- ACTIVITY
Using the data below, return every line that holds the word "https".

--- --- ---

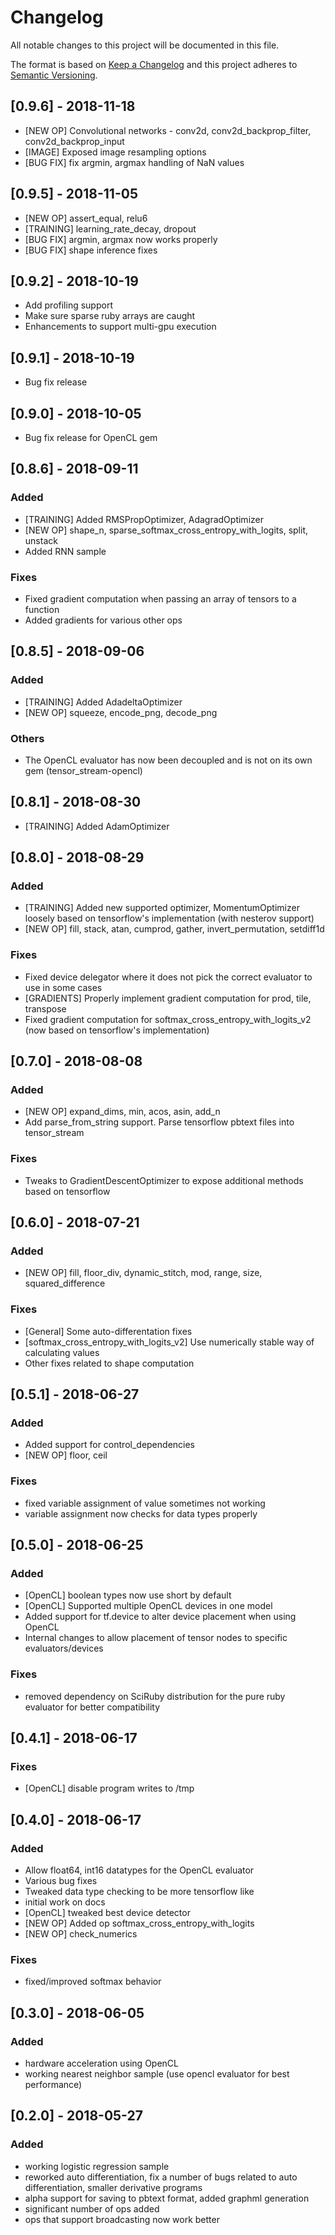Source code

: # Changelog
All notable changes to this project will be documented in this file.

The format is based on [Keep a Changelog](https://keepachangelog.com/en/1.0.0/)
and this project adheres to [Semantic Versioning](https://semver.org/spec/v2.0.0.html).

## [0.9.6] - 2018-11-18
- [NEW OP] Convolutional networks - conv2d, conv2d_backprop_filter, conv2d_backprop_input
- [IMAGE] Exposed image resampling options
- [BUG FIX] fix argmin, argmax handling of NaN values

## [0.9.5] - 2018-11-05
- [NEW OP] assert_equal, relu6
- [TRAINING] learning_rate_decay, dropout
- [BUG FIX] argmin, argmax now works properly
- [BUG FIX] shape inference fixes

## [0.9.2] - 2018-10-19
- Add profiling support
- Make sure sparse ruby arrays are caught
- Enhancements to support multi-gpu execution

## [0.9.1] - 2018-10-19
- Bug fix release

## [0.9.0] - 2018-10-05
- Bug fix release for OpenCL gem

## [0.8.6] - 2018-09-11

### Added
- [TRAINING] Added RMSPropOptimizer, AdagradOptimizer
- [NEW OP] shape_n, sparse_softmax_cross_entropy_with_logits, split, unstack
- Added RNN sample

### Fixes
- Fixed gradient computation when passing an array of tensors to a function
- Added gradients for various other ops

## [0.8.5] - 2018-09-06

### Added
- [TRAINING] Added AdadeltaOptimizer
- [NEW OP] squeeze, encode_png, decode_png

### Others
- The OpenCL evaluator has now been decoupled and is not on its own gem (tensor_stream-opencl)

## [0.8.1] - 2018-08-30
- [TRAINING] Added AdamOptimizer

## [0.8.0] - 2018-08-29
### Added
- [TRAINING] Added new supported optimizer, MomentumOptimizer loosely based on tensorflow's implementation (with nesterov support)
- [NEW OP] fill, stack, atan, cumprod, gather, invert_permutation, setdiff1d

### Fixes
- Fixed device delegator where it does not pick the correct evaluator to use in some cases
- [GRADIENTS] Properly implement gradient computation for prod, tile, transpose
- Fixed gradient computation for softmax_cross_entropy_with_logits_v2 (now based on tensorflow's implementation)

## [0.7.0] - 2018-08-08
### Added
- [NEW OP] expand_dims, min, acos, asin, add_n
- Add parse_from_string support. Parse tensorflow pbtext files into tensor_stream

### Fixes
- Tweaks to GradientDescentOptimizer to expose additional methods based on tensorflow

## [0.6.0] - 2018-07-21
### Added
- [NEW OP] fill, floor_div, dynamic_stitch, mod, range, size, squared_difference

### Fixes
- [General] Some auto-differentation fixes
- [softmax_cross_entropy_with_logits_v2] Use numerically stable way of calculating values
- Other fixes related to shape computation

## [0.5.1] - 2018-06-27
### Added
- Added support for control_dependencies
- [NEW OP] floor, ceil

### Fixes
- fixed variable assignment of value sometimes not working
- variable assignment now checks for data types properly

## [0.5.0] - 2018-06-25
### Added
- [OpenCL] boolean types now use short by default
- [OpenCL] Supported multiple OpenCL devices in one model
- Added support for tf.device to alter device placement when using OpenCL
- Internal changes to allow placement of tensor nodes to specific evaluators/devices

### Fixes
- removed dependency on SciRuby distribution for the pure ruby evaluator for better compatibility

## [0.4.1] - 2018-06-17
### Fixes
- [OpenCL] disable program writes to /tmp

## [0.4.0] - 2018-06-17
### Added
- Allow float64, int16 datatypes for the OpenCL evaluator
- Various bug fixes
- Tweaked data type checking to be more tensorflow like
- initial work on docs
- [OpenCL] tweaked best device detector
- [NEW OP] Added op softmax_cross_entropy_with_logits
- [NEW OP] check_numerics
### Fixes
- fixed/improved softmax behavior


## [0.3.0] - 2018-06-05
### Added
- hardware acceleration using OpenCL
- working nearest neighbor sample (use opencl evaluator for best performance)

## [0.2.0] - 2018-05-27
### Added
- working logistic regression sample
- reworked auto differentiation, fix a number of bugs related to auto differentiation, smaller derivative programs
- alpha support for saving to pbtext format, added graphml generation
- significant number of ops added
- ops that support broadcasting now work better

--- --- ---

- FINAL ANSWER
The format is based on [Keep a Changelog](https://keepachangelog.com/en/1.0.0/)
and this project adheres to [Semantic Versioning](https://semver.org/spec/v2.0.0.html).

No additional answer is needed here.